In my previous article (Part 1 of this series), I’ve been implementing some interesting visualization tools for a meaningful exploratory analysis. Then, with the Python package Streamlit, I made them interactive in the form of a web app.

In this article, I’m going to continue working on the same dataset as before, this time focusing on the interaction between two teams. I will keep using Plotly as visualization tool, since it provides the possibility to interact with graphs and collect relevant information. Since I won’t attach the code of my previous article, if you are new to Streamlit I strongly recommend to read it before starting.

Now, as anticipated, I want to dwell on the matches between two teams of interest.
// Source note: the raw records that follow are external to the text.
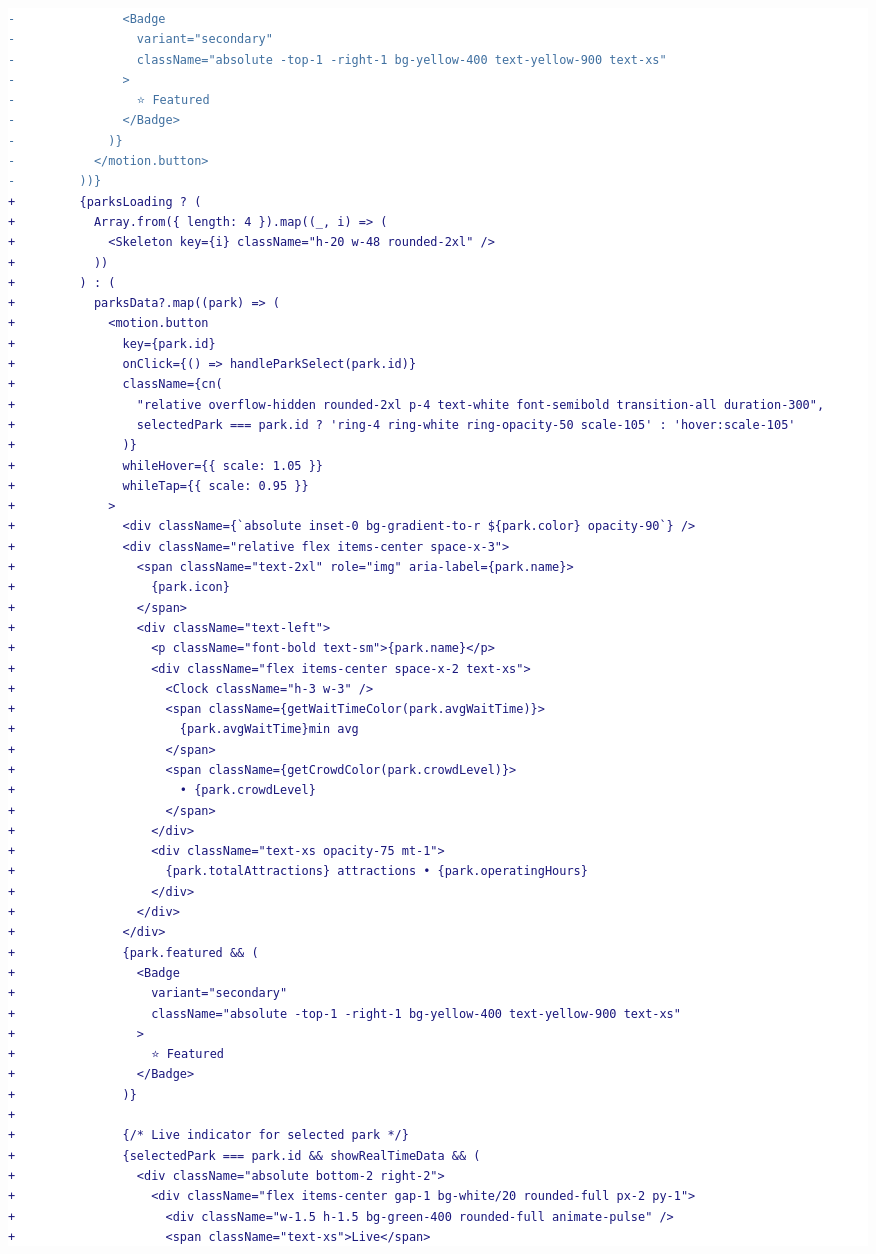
```diff
-               <Badge 
-                 variant="secondary" 
-                 className="absolute -top-1 -right-1 bg-yellow-400 text-yellow-900 text-xs"
-               >
-                 ⭐ Featured
-               </Badge>
-             )}
-           </motion.button>
-         ))}
+         {parksLoading ? (
+           Array.from({ length: 4 }).map((_, i) => (
+             <Skeleton key={i} className="h-20 w-48 rounded-2xl" />
+           ))
+         ) : (
+           parksData?.map((park) => (
+             <motion.button
+               key={park.id}
+               onClick={() => handleParkSelect(park.id)}
+               className={cn(
+                 "relative overflow-hidden rounded-2xl p-4 text-white font-semibold transition-all duration-300",
+                 selectedPark === park.id ? 'ring-4 ring-white ring-opacity-50 scale-105' : 'hover:scale-105'
+               )}
+               whileHover={{ scale: 1.05 }}
+               whileTap={{ scale: 0.95 }}
+             >
+               <div className={`absolute inset-0 bg-gradient-to-r ${park.color} opacity-90`} />
+               <div className="relative flex items-center space-x-3">
+                 <span className="text-2xl" role="img" aria-label={park.name}>
+                   {park.icon}
+                 </span>
+                 <div className="text-left">
+                   <p className="font-bold text-sm">{park.name}</p>
+                   <div className="flex items-center space-x-2 text-xs">
+                     <Clock className="h-3 w-3" />
+                     <span className={getWaitTimeColor(park.avgWaitTime)}>
+                       {park.avgWaitTime}min avg
+                     </span>
+                     <span className={getCrowdColor(park.crowdLevel)}>
+                       • {park.crowdLevel}
+                     </span>
+                   </div>
+                   <div className="text-xs opacity-75 mt-1">
+                     {park.totalAttractions} attractions • {park.operatingHours}
+                   </div>
+                 </div>
+               </div>
+               {park.featured && (
+                 <Badge 
+                   variant="secondary" 
+                   className="absolute -top-1 -right-1 bg-yellow-400 text-yellow-900 text-xs"
+                 >
+                   ⭐ Featured
+                 </Badge>
+               )}
+               
+               {/* Live indicator for selected park */}
+               {selectedPark === park.id && showRealTimeData && (
+                 <div className="absolute bottom-2 right-2">
+                   <div className="flex items-center gap-1 bg-white/20 rounded-full px-2 py-1">
+                     <div className="w-1.5 h-1.5 bg-green-400 rounded-full animate-pulse" />
+                     <span className="text-xs">Live</span>
```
So, let’s start by filtering our initial dataset (available here) with users’ multiselection:

import streamlit as st
import pandas as pd
import numpy as np
import plotly.express as px
import seaborn as sns
import matplotlib.pyplot as plt
import plotly.graph_objects as go
from plotly.subplots import make_subplots


st.title('Internationa Football matches')
df = pd.read_csv("results.csv")

st.subheader('Comparing 2 teams')
teams_to_compare = st.multiselect('Pick your teams', df['home_team'].unique())
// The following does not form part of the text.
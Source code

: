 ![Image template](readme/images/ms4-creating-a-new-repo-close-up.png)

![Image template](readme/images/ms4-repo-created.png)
comparison = df[(df['home_team'].isin(teams)) & (df['away_team'].isin(teams)) ]  
comparison = comparison.reset_index(drop=True)
st.write(comparison)
st.write('Number of matches: ', len(comparison))

The object ‘teams_to_compare’ will be a list of two teams, and I’m interested in analyzing those matches where the two teams played one against the other (regardless of which one was playing at home). Then, I asked my app to show me the new filtered dataset together with the number of matches:

Here, I’m interested in all the matches England vs Scotland, and this is how my final dataset looks like.

Now let’s perform some analytics on these two teams.

First, I want to know which is the match with the highest intensity of play, which I decided to quantify as the total number of goals. So, I created a new Pandas series as the sum of the two ‘scores’ columns and then computed the index of the maximum value of that series.

st.subheader('Highest intensity of play')

out_c = comparison.iloc[np.argmax(np.array(comparison['home_score']+comparison['away_score']))]
st.write(out_c)

So, the most played match was that of the British Championship of 4/15/1961. With the same reasoning, you can investigate any kind of performance. Namely, you can ask to display the match with the highest gap in score between the two teams.

Now, I want to visualize the proportion of wins, losses and draws between my teams. For this purpose, I will use a Plotly pie chart:

team1_w = 0
team2_w = 0
teams_draw=0
team1_cum=[]
team2_cum=[]


for i in range(len(comparison)):
    if comparison['home_team'][i]==teams_to_compare[0]:
        if comparison['home_score'][i]>comparison['away_score'][i]:
            team1_w+=1
            team1_cum.append(1)
            team2_cum.append(0)
        elif comparison['home_score'][i]<comparison['away_score'][i]:
            team2_w+=1
            team1_cum.append(0)
            team2_cum.append(1)
        else:
            teams_draw+=1
            team1_cum.append(0)
            team2_cum.append(0)
    else:
        if comparison['home_score'][i]<comparison['away_score'][i]:
            team1_w+=1
            team1_cum.append(1)
            team2_cum.append(0)
        elif comparison['home_score'][i]>comparison['away_score'][i]:
            team2_w+=1
            team1_cum.append(0)
            team2_cum.append(1)
        else:
            teams_draw+=1
            team1_cum.append(0)
            team2_cum.append(0)
            
            
            
comparison_labels = ['Team 1 wins','Team 2 wins','Draws']
comparison_values = [team1_w, team2_w, teams_draw]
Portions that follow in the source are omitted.